» Brief
Output, exactly as written, the lines of the data below from the one containing "- 알람 빈도 최적화를 위한 조건 세부화 작업 검토." to the end.

» Information supplied
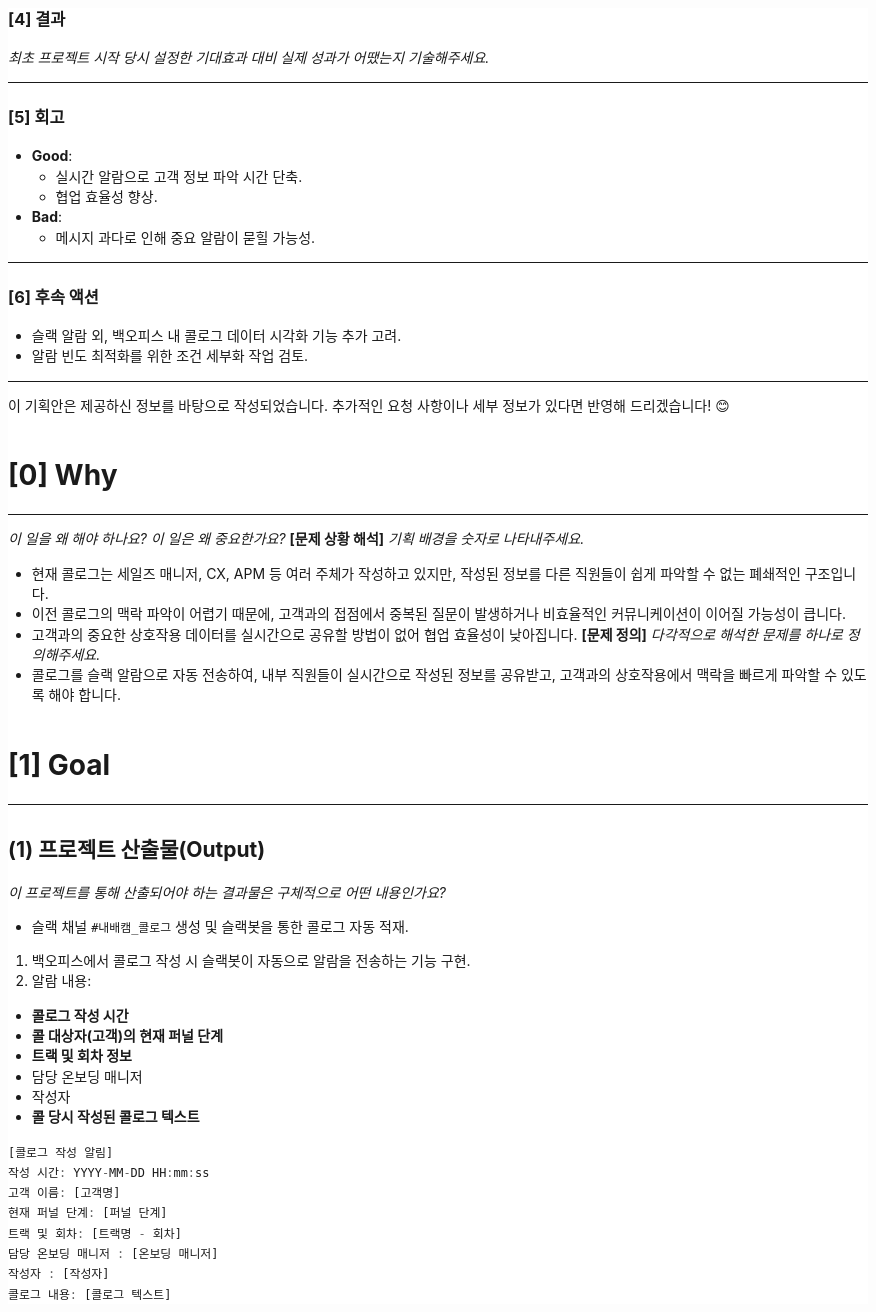 ### [4] 결과
  *최초 프로젝트 시작 당시 설정한 기대효과 대비 실제 성과가 어땠는지 기술해주세요.*

  ---

### [5] 회고
  - **Good**:
    - 실시간 알람으로 고객 정보 파악 시간 단축.
    - 협업 효율성 향상.
  - **Bad**:
    - 메시지 과다로 인해 중요 알람이 묻힐 가능성.

  ---

### [6] 후속 액션
  - 슬랙 알람 외, 백오피스 내 콜로그 데이터 시각화 기능 추가 고려.
  - 알람 빈도 최적화를 위한 조건 세부화 작업 검토.

  ---
  이 기획안은 제공하신 정보를 바탕으로 작성되었습니다. 추가적인 요청 사항이나 세부 정보가 있다면 반영해 드리겠습니다! 😊

# [0] Why

---
*이 일을 왜 해야 하나요? 이 일은 왜 중요한가요?*
**[문제 상황 해석]**
*기획 배경을 숫자로 나타내주세요.*
- 현재 콜로그는 세일즈 매니저, CX, APM 등 여러 주체가 작성하고 있지만, 작성된 정보를 다른 직원들이 쉽게 파악할 수 없는 폐쇄적인 구조입니다.
- 이전 콜로그의 맥락 파악이 어렵기 때문에, 고객과의 접점에서 중복된 질문이 발생하거나 비효율적인 커뮤니케이션이 이어질 가능성이 큽니다.
- 고객과의 중요한 상호작용 데이터를 실시간으로 공유할 방법이 없어 협업 효율성이 낮아집니다.
**[문제 정의]**
*다각적으로 해석한 문제를 하나로 정의해주세요.*
- 콜로그를 슬랙 알람으로 자동 전송하여, 내부 직원들이 실시간으로 작성된 정보를 공유받고, 고객과의 상호작용에서 맥락을 빠르게 파악할 수 있도록 해야 합니다.

# [1] Goal

---

## (1) 프로젝트 산출물(Output)
*이 프로젝트를 통해 산출되어야 하는 결과물은 구체적으로 어떤 내용인가요?*
- 슬랙 채널 `#내배캠_콜로그` 생성 및 슬랙봇을 통한 콜로그 자동 적재.
1. 백오피스에서 콜로그 작성 시 슬랙봇이 자동으로 알람을 전송하는 기능 구현.
1. 알람 내용:
  - **콜로그 작성 시간**
  - **콜 대상자(고객)의 현재 퍼널 단계**
  - **트랙 및 회차 정보**
  - 담당 온보딩 매니저
  - 작성자
  - **콜 당시 작성된 콜로그 텍스트**
```javascript
[콜로그 작성 알림]
작성 시간: YYYY-MM-DD HH:mm:ss
고객 이름: [고객명]
현재 퍼널 단계: [퍼널 단계]
트랙 및 회차: [트랙명 - 회차]
담당 온보딩 매니저 : [온보딩 매니저]
작성자 : [작성자]
콜로그 내용: [콜로그 텍스트]
```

» Result of this task
  - 알람 빈도 최적화를 위한 조건 세부화 작업 검토.

  ---
  이 기획안은 제공하신 정보를 바탕으로 작성되었습니다. 추가적인 요청 사항이나 세부 정보가 있다면 반영해 드리겠습니다! 😊

# [0] Why

---
*이 일을 왜 해야 하나요? 이 일은 왜 중요한가요?*
**[문제 상황 해석]**
*기획 배경을 숫자로 나타내주세요.*
- 현재 콜로그는 세일즈 매니저, CX, APM 등 여러 주체가 작성하고 있지만, 작성된 정보를 다른 직원들이 쉽게 파악할 수 없는 폐쇄적인 구조입니다.
- 이전 콜로그의 맥락 파악이 어렵기 때문에, 고객과의 접점에서 중복된 질문이 발생하거나 비효율적인 커뮤니케이션이 이어질 가능성이 큽니다.
- 고객과의 중요한 상호작용 데이터를 실시간으로 공유할 방법이 없어 협업 효율성이 낮아집니다.
**[문제 정의]**
*다각적으로 해석한 문제를 하나로 정의해주세요.*
- 콜로그를 슬랙 알람으로 자동 전송하여, 내부 직원들이 실시간으로 작성된 정보를 공유받고, 고객과의 상호작용에서 맥락을 빠르게 파악할 수 있도록 해야 합니다.

# [1] Goal

---

## (1) 프로젝트 산출물(Output)
*이 프로젝트를 통해 산출되어야 하는 결과물은 구체적으로 어떤 내용인가요?*
- 슬랙 채널 `#내배캠_콜로그` 생성 및 슬랙봇을 통한 콜로그 자동 적재.
1. 백오피스에서 콜로그 작성 시 슬랙봇이 자동으로 알람을 전송하는 기능 구현.
1. 알람 내용:
  - **콜로그 작성 시간**
  - **콜 대상자(고객)의 현재 퍼널 단계**
  - **트랙 및 회차 정보**
  - 담당 온보딩 매니저
  - 작성자
  - **콜 당시 작성된 콜로그 텍스트**
```javascript
[콜로그 작성 알림]
작성 시간: YYYY-MM-DD HH:mm:ss
고객 이름: [고객명]
현재 퍼널 단계: [퍼널 단계]
트랙 및 회차: [트랙명 - 회차]
담당 온보딩 매니저 : [온보딩 매니저]
작성자 : [작성자]
콜로그 내용: [콜로그 텍스트]
```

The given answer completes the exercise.